▶ _Assignment_:
Your reply should consist solely of the number of lines in the data that contain "jsou".

▶ _The data_:

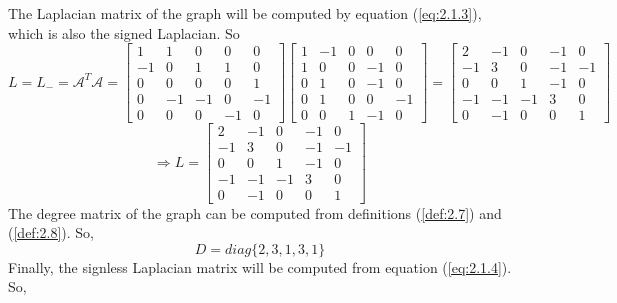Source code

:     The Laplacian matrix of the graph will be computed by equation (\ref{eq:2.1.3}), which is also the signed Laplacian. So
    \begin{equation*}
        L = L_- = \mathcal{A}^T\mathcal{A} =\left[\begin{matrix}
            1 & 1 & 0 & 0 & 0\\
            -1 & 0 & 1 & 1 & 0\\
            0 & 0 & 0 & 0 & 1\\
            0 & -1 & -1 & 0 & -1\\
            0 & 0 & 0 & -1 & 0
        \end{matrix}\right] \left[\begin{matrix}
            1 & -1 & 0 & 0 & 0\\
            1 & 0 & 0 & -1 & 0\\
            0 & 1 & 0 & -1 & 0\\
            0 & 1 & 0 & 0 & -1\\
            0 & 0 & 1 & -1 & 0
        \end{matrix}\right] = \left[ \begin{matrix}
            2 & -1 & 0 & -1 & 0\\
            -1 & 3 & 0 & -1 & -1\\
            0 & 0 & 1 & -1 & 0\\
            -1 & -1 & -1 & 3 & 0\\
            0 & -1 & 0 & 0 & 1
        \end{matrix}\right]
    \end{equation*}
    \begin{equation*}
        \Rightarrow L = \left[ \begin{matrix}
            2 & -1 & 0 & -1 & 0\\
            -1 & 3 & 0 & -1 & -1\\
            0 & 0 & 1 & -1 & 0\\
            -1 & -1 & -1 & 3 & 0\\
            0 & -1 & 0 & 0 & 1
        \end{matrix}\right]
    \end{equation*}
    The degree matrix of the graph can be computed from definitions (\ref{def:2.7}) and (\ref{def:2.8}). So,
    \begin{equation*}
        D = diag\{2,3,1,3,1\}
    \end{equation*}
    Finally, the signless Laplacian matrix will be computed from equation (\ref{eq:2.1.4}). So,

---

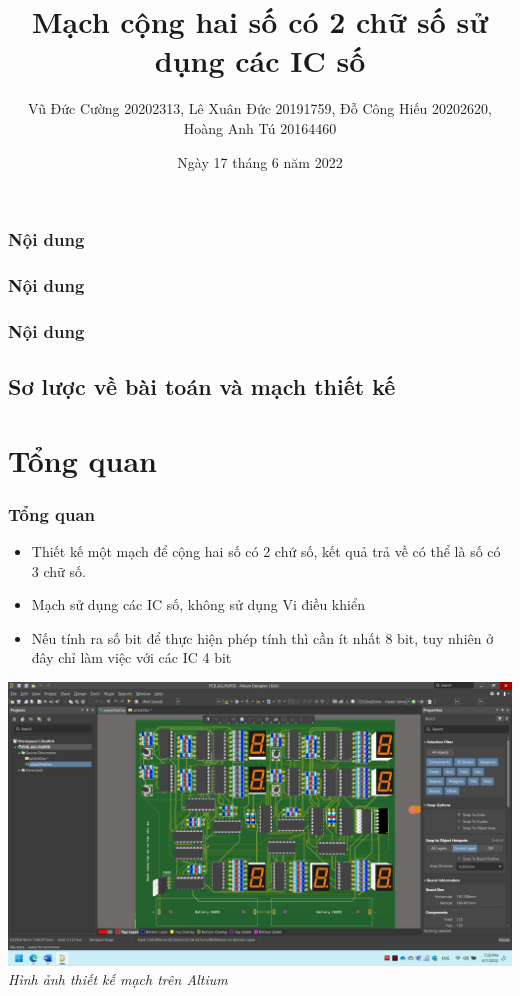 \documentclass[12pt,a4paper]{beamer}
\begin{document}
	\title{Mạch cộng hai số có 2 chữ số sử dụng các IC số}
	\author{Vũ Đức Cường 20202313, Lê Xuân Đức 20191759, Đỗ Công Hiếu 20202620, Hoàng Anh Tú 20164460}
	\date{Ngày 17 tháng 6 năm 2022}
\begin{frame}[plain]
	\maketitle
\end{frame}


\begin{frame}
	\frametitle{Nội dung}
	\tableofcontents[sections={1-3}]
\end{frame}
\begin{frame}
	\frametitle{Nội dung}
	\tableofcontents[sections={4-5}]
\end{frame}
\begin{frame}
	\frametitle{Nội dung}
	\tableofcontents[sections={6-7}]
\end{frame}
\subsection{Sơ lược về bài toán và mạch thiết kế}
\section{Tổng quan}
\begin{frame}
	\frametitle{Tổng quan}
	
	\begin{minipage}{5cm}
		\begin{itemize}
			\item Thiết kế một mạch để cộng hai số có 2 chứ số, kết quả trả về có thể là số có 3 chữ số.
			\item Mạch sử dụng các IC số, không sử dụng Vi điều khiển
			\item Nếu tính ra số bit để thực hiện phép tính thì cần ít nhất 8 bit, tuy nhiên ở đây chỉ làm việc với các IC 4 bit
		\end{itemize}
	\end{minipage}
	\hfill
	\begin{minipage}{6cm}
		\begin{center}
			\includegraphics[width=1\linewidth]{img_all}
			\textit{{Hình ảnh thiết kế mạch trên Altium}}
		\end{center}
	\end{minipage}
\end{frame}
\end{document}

---

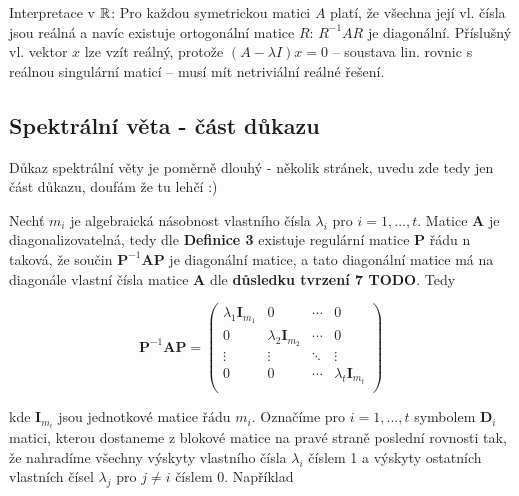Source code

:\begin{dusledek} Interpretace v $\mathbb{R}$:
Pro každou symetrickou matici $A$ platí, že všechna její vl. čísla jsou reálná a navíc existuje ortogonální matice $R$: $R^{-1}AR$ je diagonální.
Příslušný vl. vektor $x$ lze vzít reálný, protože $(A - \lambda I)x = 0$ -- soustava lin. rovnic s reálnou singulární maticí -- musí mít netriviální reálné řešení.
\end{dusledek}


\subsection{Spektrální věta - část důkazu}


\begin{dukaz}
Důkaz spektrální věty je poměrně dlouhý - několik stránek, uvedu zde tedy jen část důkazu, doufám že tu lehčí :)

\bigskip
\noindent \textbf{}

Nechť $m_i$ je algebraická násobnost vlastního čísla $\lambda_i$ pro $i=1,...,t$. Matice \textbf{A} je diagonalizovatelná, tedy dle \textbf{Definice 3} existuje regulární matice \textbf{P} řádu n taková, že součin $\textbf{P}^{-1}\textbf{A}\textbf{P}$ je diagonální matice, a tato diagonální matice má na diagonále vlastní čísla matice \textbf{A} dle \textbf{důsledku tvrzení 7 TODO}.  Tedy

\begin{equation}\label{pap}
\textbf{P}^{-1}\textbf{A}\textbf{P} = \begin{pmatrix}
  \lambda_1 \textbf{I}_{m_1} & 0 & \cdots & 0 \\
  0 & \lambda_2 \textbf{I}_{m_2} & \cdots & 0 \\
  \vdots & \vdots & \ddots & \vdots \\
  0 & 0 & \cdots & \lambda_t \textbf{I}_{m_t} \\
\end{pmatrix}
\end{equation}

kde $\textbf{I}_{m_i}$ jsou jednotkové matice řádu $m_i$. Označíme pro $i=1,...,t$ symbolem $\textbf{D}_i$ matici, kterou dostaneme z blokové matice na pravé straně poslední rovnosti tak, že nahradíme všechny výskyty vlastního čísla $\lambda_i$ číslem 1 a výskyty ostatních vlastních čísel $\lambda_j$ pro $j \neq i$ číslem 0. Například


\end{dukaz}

▶ _Response to the task_:
2